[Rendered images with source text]
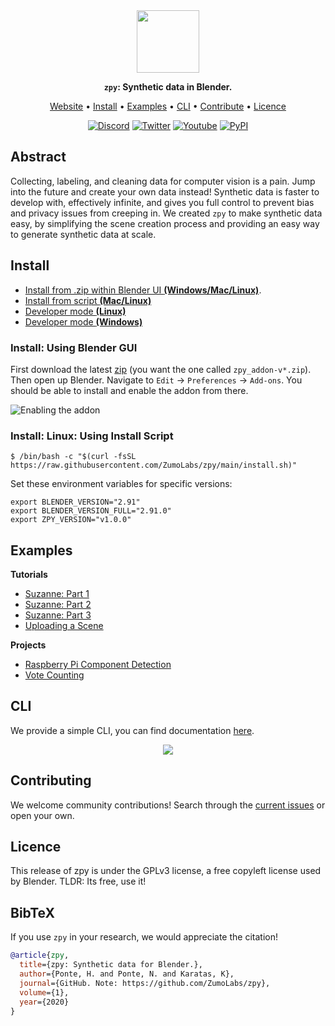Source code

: <div align="center">

<img src="doc/zl_tile_logo.png" width="100px">

**`zpy`: Synthetic data in Blender.**

<p align="center">
  <a href="https://zumolabs.ai/">Website</a> •
  <a href="#Install">Install</a> •
  <a href="#Examples">Examples</a> •
  <a href="#CLI">CLI</a> •
  <a href="#Contribute">Contribute</a> •
  <a href="#Licence">Licence</a>
</p>

<p align="center">
  <a href="https://discord.gg/nXvXweHtG8"><img alt="Discord" title="Discord" src="https://img.shields.io/badge/-ZPY Devs-grey?style=for-the-badge&logo=discord&logoColor=white"/></a>
  <a href="https://twitter.com/ZumoLabs"><img alt="Twitter" title="Twitter" src="https://img.shields.io/badge/-@ZumoLabs-1DA1F2?style=for-the-badge&logo=twitter&logoColor=white"/></a>
  <a href="https://www.youtube.com/channel/UCcU2Z8ArljfDzfq7SOz-ytQ"><img alt="Youtube" title="Youtube" src="https://img.shields.io/badge/-ZumoLabs-red?style=for-the-badge&logo=youtube&logoColor=white"/></a>
  <a href="https://pypi.org/project/zpy-zumo/"><img alt="PyPI" title="PyPI" src="https://img.shields.io/badge/-PyPI-yellow?style=for-the-badge&logo=PyPI&logoColor=white"/></a>
</p>

</div>

## Abstract

Collecting, labeling, and cleaning data for computer vision is a pain. Jump into the future and create your own data instead! Synthetic data is faster to develop with, effectively infinite, and gives you full control to prevent bias and privacy issues from creeping in. We created `zpy` to make synthetic data easy, by simplifying the scene creation process and providing an easy way to generate synthetic data at scale.

## Install

- [Install from .zip within Blender UI **(Windows/Mac/Linux)**](#installzip).
- [Install from script **(Mac/Linux)**](#installscript_linux)
- [Developer mode **(Linux)**](https://github.com/ZumoLabs/zpy/tree/main/doc/developer_mode.md#install-linux-developer-environment-)
- [Developer mode **(Windows)**](https://github.com/ZumoLabs/zpy/tree/main/doc/developer_mode.md#install-windows-developer-environment-)

### Install: Using Blender GUI <a name="installzip"></a>

First download the latest [zip](https://github.com/ZumoLabs/zpy/releases) (you want the one called `zpy_addon-v*.zip`). Then open up Blender. Navigate to `Edit` -> `Preferences` -> `Add-ons`. You should be able to install and enable the addon from there.

![Enabling the addon](./doc/install_zpy.png)

### Install: Linux: Using Install Script <a name="installscript_linux"></a>

``` 
$ /bin/bash -c "$(curl -fsSL https://raw.githubusercontent.com/ZumoLabs/zpy/main/install.sh)"
```

Set these environment variables for specific versions:

```
export BLENDER_VERSION="2.91"
export BLENDER_VERSION_FULL="2.91.0"
export ZPY_VERSION="v1.0.0"
```

## Examples

**Tutorials**
- [Suzanne: Part 1](https://github.com/ZumoLabs/zpy/tree/main/examples/suzanne)
- [Suzanne: Part 2](https://github.com/ZumoLabs/zpy/tree/main/examples/suzanne_2)
- [Suzanne: Part 3](https://github.com/ZumoLabs/zpy/tree/main/examples/suzanne_3)
- [Uploading a Scene](https://github.com/ZumoLabs/zpy/tree/main/examples/uploading_a_scene)

**Projects**
- [Raspberry Pi Component Detection](https://towardsdatascience.com/training-ai-with-cgi-b2fb3ca43929)
- [Vote Counting](https://towardsdatascience.com/patrick-vs-squidward-training-vote-detection-ai-with-synthetic-data-d8e24eca114d)

## CLI

We provide a simple CLI, you can find documentation [here](https://github.com/ZumoLabs/zpy/tree/main/doc/cli/README.md).

<p align="center"><img src="doc/cli/gif/createdataset.gif?raw=true"/></p>

## Contributing

We welcome community contributions! Search through the [current issues](https://github.com/ZumoLabs/zpy/issues) or open your own.

## Licence

This release of zpy is under the GPLv3 license, a free copyleft license used by Blender. TLDR: Its free, use it!

## BibTeX

If you use `zpy` in your research, we would appreciate the citation!

```bibtex
@article{zpy,
  title={zpy: Synthetic data for Blender.},
  author={Ponte, H. and Ponte, N. and Karatas, K},
  journal={GitHub. Note: https://github.com/ZumoLabs/zpy},
  volume={1},
  year={2020}
}
```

- Work item -
Output each record above exactly; omit the images.

- The completed task -
Source code

: <div align="center">

<img src="doc/zl_tile_logo.png" width="100px">

**`zpy`: Synthetic data in Blender.**

<p align="center">
  <a href="https://zumolabs.ai/">Website</a> •
  <a href="#Install">Install</a> •
  <a href="#Examples">Examples</a> •
  <a href="#CLI">CLI</a> •
  <a href="#Contribute">Contribute</a> •
  <a href="#Licence">Licence</a>
</p>

<p align="center">
  <a href="https://discord.gg/nXvXweHtG8"><img alt="Discord" title="Discord" src="https://img.shields.io/badge/-ZPY Devs-grey?style=for-the-badge&logo=discord&logoColor=white"/></a>
  <a href="https://twitter.com/ZumoLabs"><img alt="Twitter" title="Twitter" src="https://img.shields.io/badge/-@ZumoLabs-1DA1F2?style=for-the-badge&logo=twitter&logoColor=white"/></a>
  <a href="https://www.youtube.com/channel/UCcU2Z8ArljfDzfq7SOz-ytQ"><img alt="Youtube" title="Youtube" src="https://img.shields.io/badge/-ZumoLabs-red?style=for-the-badge&logo=youtube&logoColor=white"/></a>
  <a href="https://pypi.org/project/zpy-zumo/"><img alt="PyPI" title="PyPI" src="https://img.shields.io/badge/-PyPI-yellow?style=for-the-badge&logo=PyPI&logoColor=white"/></a>
</p>

</div>

## Abstract

Collecting, labeling, and cleaning data for computer vision is a pain. Jump into the future and create your own data instead! Synthetic data is faster to develop with, effectively infinite, and gives you full control to prevent bias and privacy issues from creeping in. We created `zpy` to make synthetic data easy, by simplifying the scene creation process and providing an easy way to generate synthetic data at scale.

## Install

- [Install from .zip within Blender UI **(Windows/Mac/Linux)**](#installzip).
- [Install from script **(Mac/Linux)**](#installscript_linux)
- [Developer mode **(Linux)**](https://github.com/ZumoLabs/zpy/tree/main/doc/developer_mode.md#install-linux-developer-environment-)
- [Developer mode **(Windows)**](https://github.com/ZumoLabs/zpy/tree/main/doc/developer_mode.md#install-windows-developer-environment-)

### Install: Using Blender GUI <a name="installzip"></a>

First download the latest [zip](https://github.com/ZumoLabs/zpy/releases) (you want the one called `zpy_addon-v*.zip`). Then open up Blender. Navigate to `Edit` -> `Preferences` -> `Add-ons`. You should be able to install and enable the addon from there.

![Enabling the addon](./doc/install_zpy.png)

### Install: Linux: Using Install Script <a name="installscript_linux"></a>

``` 
$ /bin/bash -c "$(curl -fsSL https://raw.githubusercontent.com/ZumoLabs/zpy/main/install.sh)"
```

Set these environment variables for specific versions:

```
export BLENDER_VERSION="2.91"
export BLENDER_VERSION_FULL="2.91.0"
export ZPY_VERSION="v1.0.0"
```

## Examples

**Tutorials**
- [Suzanne: Part 1](https://github.com/ZumoLabs/zpy/tree/main/examples/suzanne)
- [Suzanne: Part 2](https://github.com/ZumoLabs/zpy/tree/main/examples/suzanne_2)
- [Suzanne: Part 3](https://github.com/ZumoLabs/zpy/tree/main/examples/suzanne_3)
- [Uploading a Scene](https://github.com/ZumoLabs/zpy/tree/main/examples/uploading_a_scene)

**Projects**
- [Raspberry Pi Component Detection](https://towardsdatascience.com/training-ai-with-cgi-b2fb3ca43929)
- [Vote Counting](https://towardsdatascience.com/patrick-vs-squidward-training-vote-detection-ai-with-synthetic-data-d8e24eca114d)

## CLI

We provide a simple CLI, you can find documentation [here](https://github.com/ZumoLabs/zpy/tree/main/doc/cli/README.md).

<p align="center"><img src="doc/cli/gif/createdataset.gif?raw=true"/></p>

## Contributing

We welcome community contributions! Search through the [current issues](https://github.com/ZumoLabs/zpy/issues) or open your own.

## Licence

This release of zpy is under the GPLv3 license, a free copyleft license used by Blender. TLDR: Its free, use it!

## BibTeX

If you use `zpy` in your research, we would appreciate the citation!

```bibtex
@article{zpy,
  title={zpy: Synthetic data for Blender.},
  author={Ponte, H. and Ponte, N. and Karatas, K},
  journal={GitHub. Note: https://github.com/ZumoLabs/zpy},
  volume={1},
  year={2020}
}
```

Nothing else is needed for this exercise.